*** Source material
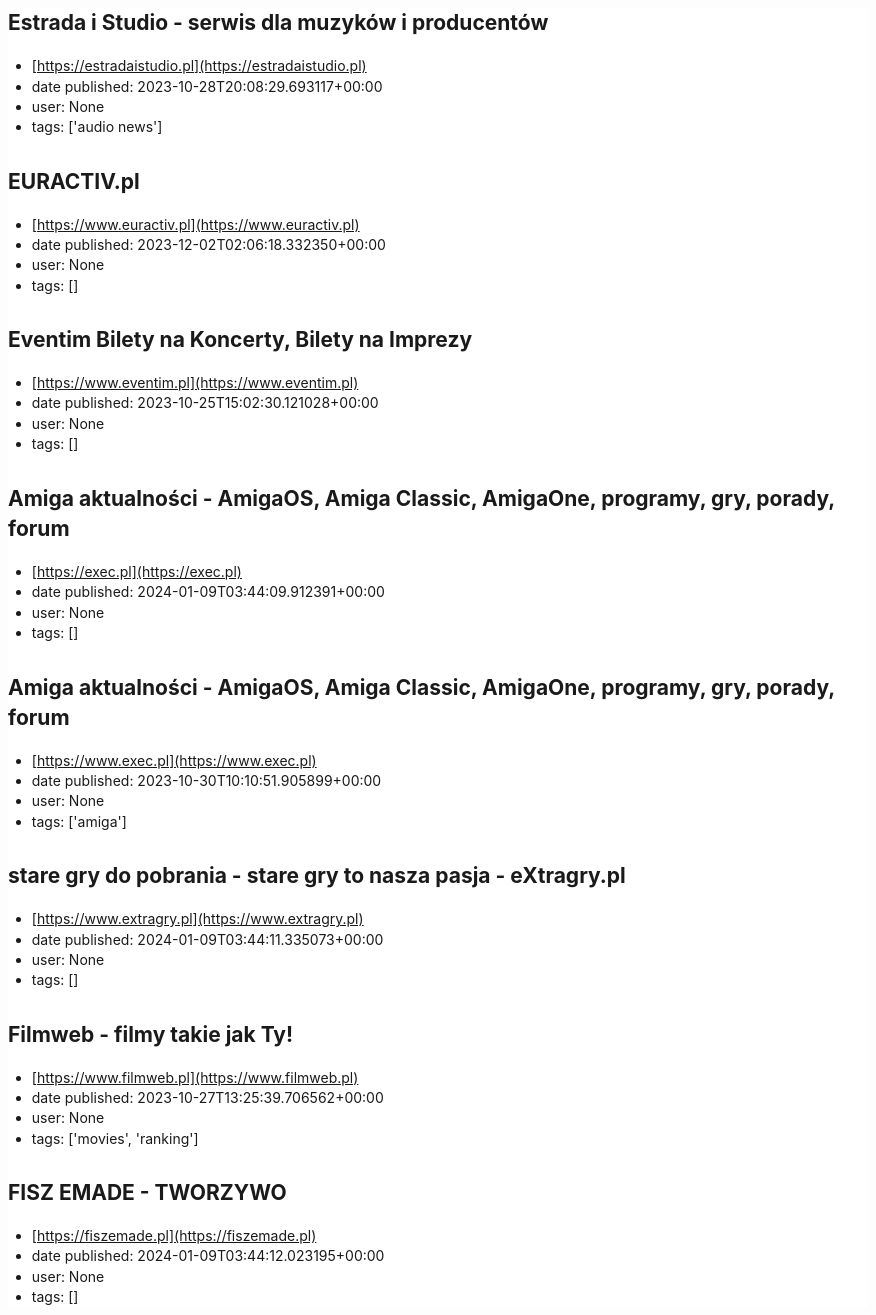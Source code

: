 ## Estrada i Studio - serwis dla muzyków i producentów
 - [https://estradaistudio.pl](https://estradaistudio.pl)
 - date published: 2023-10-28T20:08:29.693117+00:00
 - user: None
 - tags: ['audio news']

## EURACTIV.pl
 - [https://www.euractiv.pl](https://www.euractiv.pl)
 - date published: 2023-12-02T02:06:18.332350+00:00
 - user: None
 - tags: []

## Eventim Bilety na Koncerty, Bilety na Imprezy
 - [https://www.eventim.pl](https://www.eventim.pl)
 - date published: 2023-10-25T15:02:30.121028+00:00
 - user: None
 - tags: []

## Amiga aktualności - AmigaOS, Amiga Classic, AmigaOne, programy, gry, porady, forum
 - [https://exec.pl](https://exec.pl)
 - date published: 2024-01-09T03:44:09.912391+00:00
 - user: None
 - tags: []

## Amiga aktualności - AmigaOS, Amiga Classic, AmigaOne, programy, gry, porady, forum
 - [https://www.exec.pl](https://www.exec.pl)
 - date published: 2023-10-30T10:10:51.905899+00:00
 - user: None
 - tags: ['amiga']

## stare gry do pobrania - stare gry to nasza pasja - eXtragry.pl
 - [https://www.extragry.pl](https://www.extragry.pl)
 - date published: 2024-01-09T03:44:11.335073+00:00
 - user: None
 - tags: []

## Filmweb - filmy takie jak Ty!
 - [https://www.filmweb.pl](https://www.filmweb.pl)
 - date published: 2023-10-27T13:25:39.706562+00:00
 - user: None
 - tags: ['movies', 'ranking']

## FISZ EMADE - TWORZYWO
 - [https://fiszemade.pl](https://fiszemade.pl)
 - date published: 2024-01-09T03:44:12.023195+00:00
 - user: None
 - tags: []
******
> What to produce
Every line above that holds the string "https" should be returned.

> Final answer
 - [https://estradaistudio.pl](https://estradaistudio.pl)
 - [https://www.euractiv.pl](https://www.euractiv.pl)
 - [https://www.eventim.pl](https://www.eventim.pl)
 - [https://exec.pl](https://exec.pl)
 - [https://www.exec.pl](https://www.exec.pl)
 - [https://www.extragry.pl](https://www.extragry.pl)
 - [https://www.filmweb.pl](https://www.filmweb.pl)
 - [https://fiszemade.pl](https://fiszemade.pl)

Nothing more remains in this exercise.